**Directions**
Copy word for word the lines from the start of the records through the line that contains "equipos no otorgan", both included.

BEGIN Exercise input

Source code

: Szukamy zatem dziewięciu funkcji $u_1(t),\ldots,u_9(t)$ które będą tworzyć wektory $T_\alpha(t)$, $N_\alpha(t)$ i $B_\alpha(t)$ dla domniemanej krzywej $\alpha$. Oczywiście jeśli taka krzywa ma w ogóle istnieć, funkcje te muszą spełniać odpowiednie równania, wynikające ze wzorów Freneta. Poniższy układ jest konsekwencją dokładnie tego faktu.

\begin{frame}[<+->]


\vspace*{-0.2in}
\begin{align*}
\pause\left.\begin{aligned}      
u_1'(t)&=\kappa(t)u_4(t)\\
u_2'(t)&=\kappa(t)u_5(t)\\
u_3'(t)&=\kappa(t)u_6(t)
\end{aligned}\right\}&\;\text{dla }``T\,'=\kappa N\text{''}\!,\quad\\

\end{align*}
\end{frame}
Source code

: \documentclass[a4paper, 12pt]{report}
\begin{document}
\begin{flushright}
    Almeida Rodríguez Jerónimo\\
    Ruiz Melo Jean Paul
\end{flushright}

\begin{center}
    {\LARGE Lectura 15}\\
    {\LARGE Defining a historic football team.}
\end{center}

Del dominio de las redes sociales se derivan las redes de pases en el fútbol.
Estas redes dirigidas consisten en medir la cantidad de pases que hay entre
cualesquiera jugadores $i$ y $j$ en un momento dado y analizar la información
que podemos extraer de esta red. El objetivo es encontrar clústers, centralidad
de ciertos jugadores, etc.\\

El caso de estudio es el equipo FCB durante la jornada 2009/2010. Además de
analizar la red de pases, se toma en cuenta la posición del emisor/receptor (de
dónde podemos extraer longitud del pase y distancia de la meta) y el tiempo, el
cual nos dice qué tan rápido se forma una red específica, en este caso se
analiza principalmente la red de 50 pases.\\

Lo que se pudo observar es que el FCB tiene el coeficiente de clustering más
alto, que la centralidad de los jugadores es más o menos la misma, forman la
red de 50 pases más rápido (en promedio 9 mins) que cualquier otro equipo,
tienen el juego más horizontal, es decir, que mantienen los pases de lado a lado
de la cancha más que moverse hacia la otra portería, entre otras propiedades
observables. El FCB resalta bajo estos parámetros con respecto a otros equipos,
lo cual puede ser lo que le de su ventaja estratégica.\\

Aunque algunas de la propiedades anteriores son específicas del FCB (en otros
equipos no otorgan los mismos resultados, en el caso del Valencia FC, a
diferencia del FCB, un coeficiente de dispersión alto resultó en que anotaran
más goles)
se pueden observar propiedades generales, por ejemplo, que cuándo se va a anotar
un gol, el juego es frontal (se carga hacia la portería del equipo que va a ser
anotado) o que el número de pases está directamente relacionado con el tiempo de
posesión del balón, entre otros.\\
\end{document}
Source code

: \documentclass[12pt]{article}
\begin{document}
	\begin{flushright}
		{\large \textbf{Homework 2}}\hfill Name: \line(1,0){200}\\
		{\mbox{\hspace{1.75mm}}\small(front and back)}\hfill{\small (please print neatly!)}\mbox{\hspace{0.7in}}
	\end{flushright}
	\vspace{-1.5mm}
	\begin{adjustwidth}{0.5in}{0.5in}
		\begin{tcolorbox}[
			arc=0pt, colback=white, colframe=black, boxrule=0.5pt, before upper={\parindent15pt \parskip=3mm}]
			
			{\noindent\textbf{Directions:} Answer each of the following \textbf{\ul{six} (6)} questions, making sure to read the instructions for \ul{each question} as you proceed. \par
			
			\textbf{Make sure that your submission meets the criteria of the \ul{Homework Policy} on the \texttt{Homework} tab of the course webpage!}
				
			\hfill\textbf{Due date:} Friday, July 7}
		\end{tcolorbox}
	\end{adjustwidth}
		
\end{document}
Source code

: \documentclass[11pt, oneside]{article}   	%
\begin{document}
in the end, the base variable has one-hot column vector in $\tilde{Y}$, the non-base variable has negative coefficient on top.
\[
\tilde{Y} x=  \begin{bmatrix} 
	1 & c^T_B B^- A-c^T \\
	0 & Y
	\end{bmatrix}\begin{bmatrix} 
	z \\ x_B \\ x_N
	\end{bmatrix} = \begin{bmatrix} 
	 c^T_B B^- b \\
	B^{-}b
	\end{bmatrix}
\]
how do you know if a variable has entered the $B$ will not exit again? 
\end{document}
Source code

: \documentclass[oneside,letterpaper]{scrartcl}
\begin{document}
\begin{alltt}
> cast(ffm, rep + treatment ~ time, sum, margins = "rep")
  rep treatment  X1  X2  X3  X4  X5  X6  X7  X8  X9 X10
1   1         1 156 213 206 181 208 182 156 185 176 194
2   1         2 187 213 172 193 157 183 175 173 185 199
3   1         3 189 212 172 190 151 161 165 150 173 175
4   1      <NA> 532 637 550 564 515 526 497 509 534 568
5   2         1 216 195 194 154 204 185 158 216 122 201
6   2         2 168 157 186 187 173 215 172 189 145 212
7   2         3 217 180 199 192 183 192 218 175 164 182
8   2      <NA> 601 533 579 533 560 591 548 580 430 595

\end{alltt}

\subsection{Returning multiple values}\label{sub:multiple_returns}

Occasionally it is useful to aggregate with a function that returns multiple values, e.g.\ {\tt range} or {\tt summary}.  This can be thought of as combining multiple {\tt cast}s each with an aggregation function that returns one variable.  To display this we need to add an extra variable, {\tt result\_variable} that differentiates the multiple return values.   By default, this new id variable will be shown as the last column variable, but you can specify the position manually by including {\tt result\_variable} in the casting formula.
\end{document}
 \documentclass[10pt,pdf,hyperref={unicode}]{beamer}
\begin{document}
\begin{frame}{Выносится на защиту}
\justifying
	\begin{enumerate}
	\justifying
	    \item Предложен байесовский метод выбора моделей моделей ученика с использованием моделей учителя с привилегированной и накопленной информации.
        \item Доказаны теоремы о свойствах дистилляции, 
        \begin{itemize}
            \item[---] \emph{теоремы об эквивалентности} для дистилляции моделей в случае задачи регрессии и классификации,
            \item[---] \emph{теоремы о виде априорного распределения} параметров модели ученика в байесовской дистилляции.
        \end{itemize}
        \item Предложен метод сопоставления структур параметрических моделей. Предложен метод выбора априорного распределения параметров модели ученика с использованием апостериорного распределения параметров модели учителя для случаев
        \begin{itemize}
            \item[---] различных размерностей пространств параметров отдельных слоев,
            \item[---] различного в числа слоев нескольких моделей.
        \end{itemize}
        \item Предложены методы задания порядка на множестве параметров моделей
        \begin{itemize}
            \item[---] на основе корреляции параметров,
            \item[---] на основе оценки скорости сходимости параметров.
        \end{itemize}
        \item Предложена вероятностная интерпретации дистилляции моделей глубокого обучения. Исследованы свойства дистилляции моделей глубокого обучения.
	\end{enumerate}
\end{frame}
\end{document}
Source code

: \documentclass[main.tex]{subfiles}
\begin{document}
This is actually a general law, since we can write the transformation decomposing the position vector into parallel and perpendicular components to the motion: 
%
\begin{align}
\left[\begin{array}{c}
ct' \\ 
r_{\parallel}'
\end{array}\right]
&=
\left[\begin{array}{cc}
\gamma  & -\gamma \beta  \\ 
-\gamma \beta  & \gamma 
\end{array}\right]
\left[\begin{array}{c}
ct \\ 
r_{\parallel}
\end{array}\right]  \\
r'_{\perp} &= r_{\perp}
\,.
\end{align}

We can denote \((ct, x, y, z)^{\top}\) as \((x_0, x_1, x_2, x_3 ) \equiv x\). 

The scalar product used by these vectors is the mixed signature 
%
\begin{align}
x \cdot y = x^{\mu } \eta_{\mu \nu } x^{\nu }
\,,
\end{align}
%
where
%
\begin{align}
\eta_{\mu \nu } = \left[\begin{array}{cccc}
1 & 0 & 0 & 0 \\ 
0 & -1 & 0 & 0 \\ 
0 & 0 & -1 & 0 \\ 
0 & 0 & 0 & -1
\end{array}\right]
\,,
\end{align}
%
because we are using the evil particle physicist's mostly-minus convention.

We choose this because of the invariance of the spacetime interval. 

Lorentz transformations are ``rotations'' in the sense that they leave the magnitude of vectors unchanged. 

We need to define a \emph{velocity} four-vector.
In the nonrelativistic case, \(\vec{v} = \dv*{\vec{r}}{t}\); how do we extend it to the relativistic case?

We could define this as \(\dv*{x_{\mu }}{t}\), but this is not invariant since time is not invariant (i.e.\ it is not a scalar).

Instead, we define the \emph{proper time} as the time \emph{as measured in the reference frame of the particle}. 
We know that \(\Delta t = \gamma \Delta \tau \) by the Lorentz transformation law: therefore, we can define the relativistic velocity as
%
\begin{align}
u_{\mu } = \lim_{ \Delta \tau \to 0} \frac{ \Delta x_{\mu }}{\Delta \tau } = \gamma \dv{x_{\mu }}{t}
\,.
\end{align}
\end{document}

END Exercise input

**Exercise response**
Source code

: Szukamy zatem dziewięciu funkcji $u_1(t),\ldots,u_9(t)$ które będą tworzyć wektory $T_\alpha(t)$, $N_\alpha(t)$ i $B_\alpha(t)$ dla domniemanej krzywej $\alpha$. Oczywiście jeśli taka krzywa ma w ogóle istnieć, funkcje te muszą spełniać odpowiednie równania, wynikające ze wzorów Freneta. Poniższy układ jest konsekwencją dokładnie tego faktu.

\begin{frame}[<+->]


\vspace*{-0.2in}
\begin{align*}
\pause\left.\begin{aligned}      
u_1'(t)&=\kappa(t)u_4(t)\\
u_2'(t)&=\kappa(t)u_5(t)\\
u_3'(t)&=\kappa(t)u_6(t)
\end{aligned}\right\}&\;\text{dla }``T\,'=\kappa N\text{''}\!,\quad\\

\end{align*}
\end{frame}
Source code

: \documentclass[a4paper, 12pt]{report}
\begin{document}
\begin{flushright}
    Almeida Rodríguez Jerónimo\\
    Ruiz Melo Jean Paul
\end{flushright}

\begin{center}
    {\LARGE Lectura 15}\\
    {\LARGE Defining a historic football team.}
\end{center}

Del dominio de las redes sociales se derivan las redes de pases en el fútbol.
Estas redes dirigidas consisten en medir la cantidad de pases que hay entre
cualesquiera jugadores $i$ y $j$ en un momento dado y analizar la información
que podemos extraer de esta red. El objetivo es encontrar clústers, centralidad
de ciertos jugadores, etc.\\

El caso de estudio es el equipo FCB durante la jornada 2009/2010. Además de
analizar la red de pases, se toma en cuenta la posición del emisor/receptor (de
dónde podemos extraer longitud del pase y distancia de la meta) y el tiempo, el
cual nos dice qué tan rápido se forma una red específica, en este caso se
analiza principalmente la red de 50 pases.\\

Lo que se pudo observar es que el FCB tiene el coeficiente de clustering más
alto, que la centralidad de los jugadores es más o menos la misma, forman la
red de 50 pases más rápido (en promedio 9 mins) que cualquier otro equipo,
tienen el juego más horizontal, es decir, que mantienen los pases de lado a lado
de la cancha más que moverse hacia la otra portería, entre otras propiedades
observables. El FCB resalta bajo estos parámetros con respecto a otros equipos,
lo cual puede ser lo que le de su ventaja estratégica.\\

Aunque algunas de la propiedades anteriores son específicas del FCB (en otros
equipos no otorgan los mismos resultados, en el caso del Valencia FC, a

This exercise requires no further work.